* _Extracted material_
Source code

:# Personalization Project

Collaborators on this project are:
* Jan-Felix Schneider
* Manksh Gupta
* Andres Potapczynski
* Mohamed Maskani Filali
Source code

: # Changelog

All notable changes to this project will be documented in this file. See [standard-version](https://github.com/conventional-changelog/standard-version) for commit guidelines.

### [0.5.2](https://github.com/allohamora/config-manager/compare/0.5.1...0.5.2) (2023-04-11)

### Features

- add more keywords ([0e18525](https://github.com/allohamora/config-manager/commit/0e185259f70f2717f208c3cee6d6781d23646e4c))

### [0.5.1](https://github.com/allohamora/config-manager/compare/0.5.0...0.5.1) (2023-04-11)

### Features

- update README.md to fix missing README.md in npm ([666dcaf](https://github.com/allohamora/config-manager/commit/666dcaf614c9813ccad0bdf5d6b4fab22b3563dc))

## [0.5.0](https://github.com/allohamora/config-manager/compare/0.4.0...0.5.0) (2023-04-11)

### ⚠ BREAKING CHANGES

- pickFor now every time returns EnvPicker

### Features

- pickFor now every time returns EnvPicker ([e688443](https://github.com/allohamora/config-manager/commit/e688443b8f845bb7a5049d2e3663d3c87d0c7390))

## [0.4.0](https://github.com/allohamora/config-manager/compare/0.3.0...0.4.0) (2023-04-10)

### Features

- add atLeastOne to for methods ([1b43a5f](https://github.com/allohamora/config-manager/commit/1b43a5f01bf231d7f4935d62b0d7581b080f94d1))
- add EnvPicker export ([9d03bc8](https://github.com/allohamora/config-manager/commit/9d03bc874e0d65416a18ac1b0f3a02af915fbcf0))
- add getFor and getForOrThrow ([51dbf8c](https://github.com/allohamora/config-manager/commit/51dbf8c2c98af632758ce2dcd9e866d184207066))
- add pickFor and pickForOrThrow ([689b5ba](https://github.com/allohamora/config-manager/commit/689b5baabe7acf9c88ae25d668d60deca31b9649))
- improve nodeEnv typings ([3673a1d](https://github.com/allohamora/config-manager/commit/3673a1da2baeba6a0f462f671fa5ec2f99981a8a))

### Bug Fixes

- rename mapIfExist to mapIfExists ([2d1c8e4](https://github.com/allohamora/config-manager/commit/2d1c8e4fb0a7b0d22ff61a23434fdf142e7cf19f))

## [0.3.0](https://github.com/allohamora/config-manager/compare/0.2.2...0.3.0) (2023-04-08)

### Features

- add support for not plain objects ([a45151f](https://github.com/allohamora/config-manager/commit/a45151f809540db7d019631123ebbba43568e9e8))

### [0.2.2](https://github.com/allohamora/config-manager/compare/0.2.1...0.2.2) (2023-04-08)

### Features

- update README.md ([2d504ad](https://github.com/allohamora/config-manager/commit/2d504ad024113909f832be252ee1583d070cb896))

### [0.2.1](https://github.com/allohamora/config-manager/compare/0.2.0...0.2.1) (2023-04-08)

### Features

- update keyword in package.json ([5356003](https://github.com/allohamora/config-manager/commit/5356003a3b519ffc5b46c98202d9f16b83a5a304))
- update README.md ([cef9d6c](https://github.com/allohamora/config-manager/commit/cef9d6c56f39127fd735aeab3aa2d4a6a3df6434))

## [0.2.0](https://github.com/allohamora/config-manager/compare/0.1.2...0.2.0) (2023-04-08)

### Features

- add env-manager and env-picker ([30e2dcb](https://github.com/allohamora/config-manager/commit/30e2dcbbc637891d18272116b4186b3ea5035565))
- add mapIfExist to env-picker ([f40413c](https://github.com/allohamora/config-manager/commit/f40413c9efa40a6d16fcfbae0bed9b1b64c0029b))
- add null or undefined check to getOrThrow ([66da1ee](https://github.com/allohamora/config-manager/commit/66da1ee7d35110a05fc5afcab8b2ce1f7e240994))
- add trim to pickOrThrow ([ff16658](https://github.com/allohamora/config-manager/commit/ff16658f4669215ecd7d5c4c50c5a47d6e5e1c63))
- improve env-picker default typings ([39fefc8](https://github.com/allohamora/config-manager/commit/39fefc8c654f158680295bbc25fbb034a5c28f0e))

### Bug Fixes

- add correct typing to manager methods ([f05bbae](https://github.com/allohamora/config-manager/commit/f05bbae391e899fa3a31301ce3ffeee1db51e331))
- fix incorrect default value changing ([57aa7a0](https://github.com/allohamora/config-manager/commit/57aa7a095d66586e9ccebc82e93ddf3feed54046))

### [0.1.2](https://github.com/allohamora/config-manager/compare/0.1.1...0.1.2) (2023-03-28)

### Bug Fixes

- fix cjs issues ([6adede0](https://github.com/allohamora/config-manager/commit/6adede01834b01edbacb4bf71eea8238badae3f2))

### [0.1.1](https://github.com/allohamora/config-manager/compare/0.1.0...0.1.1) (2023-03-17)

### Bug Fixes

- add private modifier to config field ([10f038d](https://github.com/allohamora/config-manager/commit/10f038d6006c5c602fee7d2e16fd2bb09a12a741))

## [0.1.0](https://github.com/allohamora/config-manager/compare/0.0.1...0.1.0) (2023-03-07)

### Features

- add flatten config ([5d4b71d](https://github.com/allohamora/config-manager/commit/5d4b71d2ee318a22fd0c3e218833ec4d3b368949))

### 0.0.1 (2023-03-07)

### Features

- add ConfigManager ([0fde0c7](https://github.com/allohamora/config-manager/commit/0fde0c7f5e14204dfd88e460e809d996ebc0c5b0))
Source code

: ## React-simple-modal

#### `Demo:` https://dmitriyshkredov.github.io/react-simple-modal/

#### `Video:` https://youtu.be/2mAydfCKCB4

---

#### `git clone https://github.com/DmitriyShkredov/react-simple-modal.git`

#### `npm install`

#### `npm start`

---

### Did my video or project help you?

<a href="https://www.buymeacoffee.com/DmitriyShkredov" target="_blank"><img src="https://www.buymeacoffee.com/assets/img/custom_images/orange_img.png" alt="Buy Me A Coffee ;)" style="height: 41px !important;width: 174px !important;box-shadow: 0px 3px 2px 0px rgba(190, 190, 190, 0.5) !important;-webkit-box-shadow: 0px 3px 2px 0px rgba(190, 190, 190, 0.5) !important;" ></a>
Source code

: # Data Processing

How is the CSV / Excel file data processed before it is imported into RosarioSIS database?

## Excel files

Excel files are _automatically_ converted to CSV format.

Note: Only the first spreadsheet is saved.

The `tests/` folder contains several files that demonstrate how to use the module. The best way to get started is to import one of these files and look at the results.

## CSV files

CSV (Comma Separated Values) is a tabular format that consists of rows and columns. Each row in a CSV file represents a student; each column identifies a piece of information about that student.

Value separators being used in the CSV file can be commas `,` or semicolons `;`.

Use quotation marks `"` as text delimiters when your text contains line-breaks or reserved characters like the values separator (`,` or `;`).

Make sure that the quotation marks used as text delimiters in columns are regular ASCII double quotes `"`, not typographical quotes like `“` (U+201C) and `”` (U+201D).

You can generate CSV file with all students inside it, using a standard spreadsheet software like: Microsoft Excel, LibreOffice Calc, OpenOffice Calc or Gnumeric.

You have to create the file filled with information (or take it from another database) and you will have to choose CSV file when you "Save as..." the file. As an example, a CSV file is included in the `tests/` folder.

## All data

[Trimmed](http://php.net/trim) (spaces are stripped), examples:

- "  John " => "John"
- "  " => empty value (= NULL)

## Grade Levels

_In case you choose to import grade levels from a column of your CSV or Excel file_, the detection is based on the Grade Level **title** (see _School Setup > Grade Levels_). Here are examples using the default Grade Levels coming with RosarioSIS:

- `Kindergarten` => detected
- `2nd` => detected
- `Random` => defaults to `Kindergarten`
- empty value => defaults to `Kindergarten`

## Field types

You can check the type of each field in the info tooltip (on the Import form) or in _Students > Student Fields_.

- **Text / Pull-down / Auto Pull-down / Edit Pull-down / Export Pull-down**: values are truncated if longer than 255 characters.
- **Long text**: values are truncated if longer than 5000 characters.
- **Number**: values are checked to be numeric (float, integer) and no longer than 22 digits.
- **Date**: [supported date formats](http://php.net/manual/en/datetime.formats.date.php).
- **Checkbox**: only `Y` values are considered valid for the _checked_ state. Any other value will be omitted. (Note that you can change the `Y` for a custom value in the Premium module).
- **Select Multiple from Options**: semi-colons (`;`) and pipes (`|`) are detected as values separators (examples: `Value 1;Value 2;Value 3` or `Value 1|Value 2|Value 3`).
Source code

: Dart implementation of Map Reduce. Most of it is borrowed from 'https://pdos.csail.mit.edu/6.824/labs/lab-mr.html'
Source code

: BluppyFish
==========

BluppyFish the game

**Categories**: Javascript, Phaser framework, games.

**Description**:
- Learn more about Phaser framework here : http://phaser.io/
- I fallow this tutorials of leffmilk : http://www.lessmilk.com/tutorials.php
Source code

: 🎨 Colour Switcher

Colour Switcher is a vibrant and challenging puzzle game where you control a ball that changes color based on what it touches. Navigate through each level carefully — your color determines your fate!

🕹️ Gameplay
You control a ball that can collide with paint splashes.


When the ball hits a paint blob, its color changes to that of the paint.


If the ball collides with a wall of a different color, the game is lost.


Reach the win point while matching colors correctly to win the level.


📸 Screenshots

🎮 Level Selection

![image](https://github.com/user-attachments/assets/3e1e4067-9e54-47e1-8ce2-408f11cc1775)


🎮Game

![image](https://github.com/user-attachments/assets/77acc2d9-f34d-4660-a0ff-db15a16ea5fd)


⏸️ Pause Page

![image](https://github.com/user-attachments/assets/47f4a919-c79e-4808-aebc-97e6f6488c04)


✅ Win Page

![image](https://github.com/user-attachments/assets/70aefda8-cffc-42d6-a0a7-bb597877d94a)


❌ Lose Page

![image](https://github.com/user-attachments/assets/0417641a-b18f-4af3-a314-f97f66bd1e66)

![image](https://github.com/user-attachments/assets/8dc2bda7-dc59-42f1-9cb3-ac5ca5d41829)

* _Your objective_
Quote every line of the records above, from the first down to the one holding "All notable changes", exactly as written.

* _Answer space_
Source code

:# Personalization Project

Collaborators on this project are:
* Jan-Felix Schneider
* Manksh Gupta
* Andres Potapczynski
* Mohamed Maskani Filali
Source code

: # Changelog

All notable changes to this project will be documented in this file. See [standard-version](https://github.com/conventional-changelog/standard-version) for commit guidelines.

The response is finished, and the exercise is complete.